Wall Street Journal's Google Traffic Drops 44% After Pulling Out of First Click Free (bloomberg.com)
In February, the Wall Street Journal blocked Google users from reading free articles, resulting in a fourfold increase in the rate of visitors converting into paying customers. The tradeoff, as reported by Bloomberg, is a decrease in traffic from Google. Since the WSJ ended its support for Google's "first click free" policy, traffic from Google plummeted 44 percent. From the report: Google search results are based on an algorithm that scans the internet for free content. After the Journal's free articles went behind a paywall, Google's bot only saw the first few paragraphs and started ranking them lower, limiting the Journal's viewership. Executives at the Journal, owned by Rupert Murdoch's News Corp., argue that Google's policy is unfairly punishing them for trying to attract more digital subscribers. They want Google to treat their articles equally in search rankings, despite being behind a paywall. The Journal's experience could have implications across the news industry, where publishers are relying more on convincing readers to pay for their articles because tech giants like Google and Facebook are vacuuming up the lion's share of online advertising. Google says its "first click free" policy is good for both consumers and publishers. People want to get the news quickly and don't want to immediately encounter a paywall. Plus, if publishers let Google users sample articles for free, there's a better chance they'll end up subscribing, Google says. The tech giant likens its policy to stores allowing people to flip through newspapers and magazines before choosing which one to buy.

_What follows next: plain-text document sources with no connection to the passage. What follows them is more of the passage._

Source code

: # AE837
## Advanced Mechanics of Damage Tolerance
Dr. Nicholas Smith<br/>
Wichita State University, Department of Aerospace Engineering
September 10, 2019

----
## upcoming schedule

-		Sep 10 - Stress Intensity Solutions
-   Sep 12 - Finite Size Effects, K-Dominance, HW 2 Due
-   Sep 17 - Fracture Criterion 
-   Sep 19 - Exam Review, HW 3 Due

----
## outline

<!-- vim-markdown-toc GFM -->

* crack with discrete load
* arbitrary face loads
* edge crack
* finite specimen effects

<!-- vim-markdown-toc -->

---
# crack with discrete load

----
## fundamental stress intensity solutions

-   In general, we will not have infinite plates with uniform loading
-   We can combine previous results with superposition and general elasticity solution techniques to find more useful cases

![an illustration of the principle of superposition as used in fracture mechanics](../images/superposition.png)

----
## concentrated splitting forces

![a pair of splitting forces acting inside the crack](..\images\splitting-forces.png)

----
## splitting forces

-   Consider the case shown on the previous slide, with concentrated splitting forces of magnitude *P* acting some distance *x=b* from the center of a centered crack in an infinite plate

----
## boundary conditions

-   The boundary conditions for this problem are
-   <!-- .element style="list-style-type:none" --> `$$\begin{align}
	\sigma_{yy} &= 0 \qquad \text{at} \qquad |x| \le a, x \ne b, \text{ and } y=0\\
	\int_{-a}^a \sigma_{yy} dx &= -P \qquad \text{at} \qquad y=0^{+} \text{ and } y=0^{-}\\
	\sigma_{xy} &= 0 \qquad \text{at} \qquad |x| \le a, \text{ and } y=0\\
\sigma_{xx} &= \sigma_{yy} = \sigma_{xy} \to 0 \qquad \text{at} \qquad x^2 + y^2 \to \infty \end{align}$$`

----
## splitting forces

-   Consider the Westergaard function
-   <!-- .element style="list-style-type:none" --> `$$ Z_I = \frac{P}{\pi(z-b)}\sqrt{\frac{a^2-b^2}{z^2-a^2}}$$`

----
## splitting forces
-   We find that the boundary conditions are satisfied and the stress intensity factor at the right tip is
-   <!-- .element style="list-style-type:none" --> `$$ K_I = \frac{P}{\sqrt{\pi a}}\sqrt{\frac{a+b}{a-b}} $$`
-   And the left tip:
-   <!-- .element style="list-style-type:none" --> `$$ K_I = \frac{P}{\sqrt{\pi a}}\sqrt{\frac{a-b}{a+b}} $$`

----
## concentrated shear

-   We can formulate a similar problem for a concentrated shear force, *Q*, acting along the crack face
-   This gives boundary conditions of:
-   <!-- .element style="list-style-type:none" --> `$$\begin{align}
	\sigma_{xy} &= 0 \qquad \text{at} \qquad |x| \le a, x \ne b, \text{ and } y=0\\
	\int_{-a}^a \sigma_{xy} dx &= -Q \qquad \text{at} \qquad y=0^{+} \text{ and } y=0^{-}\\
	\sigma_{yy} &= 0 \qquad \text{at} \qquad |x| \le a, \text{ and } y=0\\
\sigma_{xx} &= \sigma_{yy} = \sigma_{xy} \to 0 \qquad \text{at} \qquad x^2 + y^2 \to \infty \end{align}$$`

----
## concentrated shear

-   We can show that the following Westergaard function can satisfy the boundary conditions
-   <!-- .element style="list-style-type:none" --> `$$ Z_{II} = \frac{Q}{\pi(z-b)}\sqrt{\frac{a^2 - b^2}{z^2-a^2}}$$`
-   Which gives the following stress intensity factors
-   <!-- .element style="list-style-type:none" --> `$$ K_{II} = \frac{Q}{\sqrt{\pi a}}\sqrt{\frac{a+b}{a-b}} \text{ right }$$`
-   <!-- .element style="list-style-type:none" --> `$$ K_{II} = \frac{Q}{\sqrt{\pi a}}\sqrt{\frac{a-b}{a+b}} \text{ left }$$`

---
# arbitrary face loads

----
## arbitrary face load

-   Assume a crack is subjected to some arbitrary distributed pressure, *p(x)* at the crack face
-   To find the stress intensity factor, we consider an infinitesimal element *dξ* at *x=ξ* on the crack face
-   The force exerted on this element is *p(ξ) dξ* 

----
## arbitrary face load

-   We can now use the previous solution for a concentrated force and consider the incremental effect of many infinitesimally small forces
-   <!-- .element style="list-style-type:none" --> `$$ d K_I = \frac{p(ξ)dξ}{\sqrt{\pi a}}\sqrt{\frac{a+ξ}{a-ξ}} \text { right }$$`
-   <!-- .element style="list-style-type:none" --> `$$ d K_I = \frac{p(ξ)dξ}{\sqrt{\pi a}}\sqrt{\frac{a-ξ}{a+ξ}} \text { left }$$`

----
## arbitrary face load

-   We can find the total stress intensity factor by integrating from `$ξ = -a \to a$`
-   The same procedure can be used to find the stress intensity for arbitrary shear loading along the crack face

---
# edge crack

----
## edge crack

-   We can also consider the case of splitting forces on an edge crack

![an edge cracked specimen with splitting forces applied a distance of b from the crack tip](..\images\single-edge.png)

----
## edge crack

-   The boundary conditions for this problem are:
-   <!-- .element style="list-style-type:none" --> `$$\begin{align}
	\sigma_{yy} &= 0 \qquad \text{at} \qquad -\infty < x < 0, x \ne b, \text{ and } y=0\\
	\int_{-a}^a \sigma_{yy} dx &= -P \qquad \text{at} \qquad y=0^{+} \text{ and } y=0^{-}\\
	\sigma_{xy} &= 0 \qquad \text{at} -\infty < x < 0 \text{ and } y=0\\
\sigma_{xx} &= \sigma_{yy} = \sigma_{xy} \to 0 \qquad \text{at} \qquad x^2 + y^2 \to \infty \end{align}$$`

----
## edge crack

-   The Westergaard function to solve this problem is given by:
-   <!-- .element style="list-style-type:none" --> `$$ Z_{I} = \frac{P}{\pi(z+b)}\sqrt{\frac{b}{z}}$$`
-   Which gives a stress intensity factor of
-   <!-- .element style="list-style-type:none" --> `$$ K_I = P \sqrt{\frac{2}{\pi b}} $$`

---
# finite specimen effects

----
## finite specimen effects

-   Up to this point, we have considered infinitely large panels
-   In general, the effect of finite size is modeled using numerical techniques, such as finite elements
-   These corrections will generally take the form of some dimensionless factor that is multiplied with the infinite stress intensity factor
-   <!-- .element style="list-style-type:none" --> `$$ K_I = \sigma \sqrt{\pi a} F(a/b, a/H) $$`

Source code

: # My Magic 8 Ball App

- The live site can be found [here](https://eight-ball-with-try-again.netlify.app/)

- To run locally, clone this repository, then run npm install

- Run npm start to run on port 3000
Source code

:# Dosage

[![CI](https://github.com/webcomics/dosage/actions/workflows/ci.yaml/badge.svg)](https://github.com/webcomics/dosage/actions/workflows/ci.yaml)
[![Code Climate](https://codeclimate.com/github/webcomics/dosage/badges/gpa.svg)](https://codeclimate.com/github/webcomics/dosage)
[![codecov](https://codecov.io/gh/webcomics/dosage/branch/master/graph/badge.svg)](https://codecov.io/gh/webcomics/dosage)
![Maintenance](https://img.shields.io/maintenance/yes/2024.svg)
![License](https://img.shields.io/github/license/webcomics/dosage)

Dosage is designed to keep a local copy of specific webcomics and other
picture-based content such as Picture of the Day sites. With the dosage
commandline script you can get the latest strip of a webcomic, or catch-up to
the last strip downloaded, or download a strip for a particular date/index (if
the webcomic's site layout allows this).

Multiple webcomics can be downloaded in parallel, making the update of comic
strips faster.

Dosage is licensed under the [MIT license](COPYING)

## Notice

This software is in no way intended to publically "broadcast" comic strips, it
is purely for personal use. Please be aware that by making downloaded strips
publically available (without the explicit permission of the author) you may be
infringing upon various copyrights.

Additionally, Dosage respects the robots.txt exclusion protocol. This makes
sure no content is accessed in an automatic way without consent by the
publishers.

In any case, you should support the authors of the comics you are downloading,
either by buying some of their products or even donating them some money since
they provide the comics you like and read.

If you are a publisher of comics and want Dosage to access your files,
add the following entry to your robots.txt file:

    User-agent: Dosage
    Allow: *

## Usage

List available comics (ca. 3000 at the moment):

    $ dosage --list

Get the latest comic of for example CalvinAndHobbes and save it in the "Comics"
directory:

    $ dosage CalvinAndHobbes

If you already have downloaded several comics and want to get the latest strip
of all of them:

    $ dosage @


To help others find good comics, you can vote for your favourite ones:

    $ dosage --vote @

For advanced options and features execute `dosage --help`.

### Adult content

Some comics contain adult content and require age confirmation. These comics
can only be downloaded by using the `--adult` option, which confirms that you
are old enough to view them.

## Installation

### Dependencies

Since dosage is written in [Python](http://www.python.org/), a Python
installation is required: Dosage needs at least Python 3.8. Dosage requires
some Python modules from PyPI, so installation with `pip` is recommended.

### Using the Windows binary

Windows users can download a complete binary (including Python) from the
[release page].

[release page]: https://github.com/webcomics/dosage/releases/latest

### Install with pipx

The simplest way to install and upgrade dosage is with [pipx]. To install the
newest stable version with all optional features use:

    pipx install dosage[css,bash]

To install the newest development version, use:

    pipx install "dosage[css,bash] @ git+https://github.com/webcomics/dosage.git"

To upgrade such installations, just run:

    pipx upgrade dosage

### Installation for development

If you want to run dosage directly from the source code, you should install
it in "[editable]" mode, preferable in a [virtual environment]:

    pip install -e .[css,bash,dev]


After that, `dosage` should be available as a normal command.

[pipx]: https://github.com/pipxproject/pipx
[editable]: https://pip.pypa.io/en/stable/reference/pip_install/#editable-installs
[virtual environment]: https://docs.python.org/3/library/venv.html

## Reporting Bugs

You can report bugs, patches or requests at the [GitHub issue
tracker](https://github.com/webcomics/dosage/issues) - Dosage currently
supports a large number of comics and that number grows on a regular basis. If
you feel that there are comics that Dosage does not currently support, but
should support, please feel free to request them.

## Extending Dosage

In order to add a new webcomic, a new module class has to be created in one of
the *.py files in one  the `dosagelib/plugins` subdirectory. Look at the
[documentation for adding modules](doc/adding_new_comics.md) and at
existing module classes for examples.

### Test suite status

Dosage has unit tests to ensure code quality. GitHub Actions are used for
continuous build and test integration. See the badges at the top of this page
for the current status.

After what the WSJ did to Youtube (cost them 1 billion dollars) how the holy shit does WSJ still have anything to do with Google? Why didn't they delist them, ban them from adsense, and try to pretend they don't exist on the internet as payback for their bullshit?
Let me fetch my tiny violin for that bastion of biased Republican reportage, shall I?
I had subscriptions to The New York Times and Wall Street Journal for years, so the paywall situation doesn't effect me. However, I agree with the way Google prioritizes free content vs. paywall content. WSJ will have to find the sweet spot between offering free content and acquiring subscribers. Just like every other content creator on the Internet.
You cannot establish a medium (the Internet) based on free and open access and expect to convert it into a paid medium. The simple truth is that there a re million sources for news. Whether or not they are reputable doesn't matter to the mass consumer (or so it appears). If you begin to charge for content, you will only receive the small sampling of people who care about the reputation of your site. So - STOP WHINING. Geeze. This is the market people. Stop trying to fit your old broken models on the folks who were born in an era where free and open content meant they did not have to pay. Sometime I think marketing analysts should be under the age of 30. (I'm 50 and recognize this - what morons...)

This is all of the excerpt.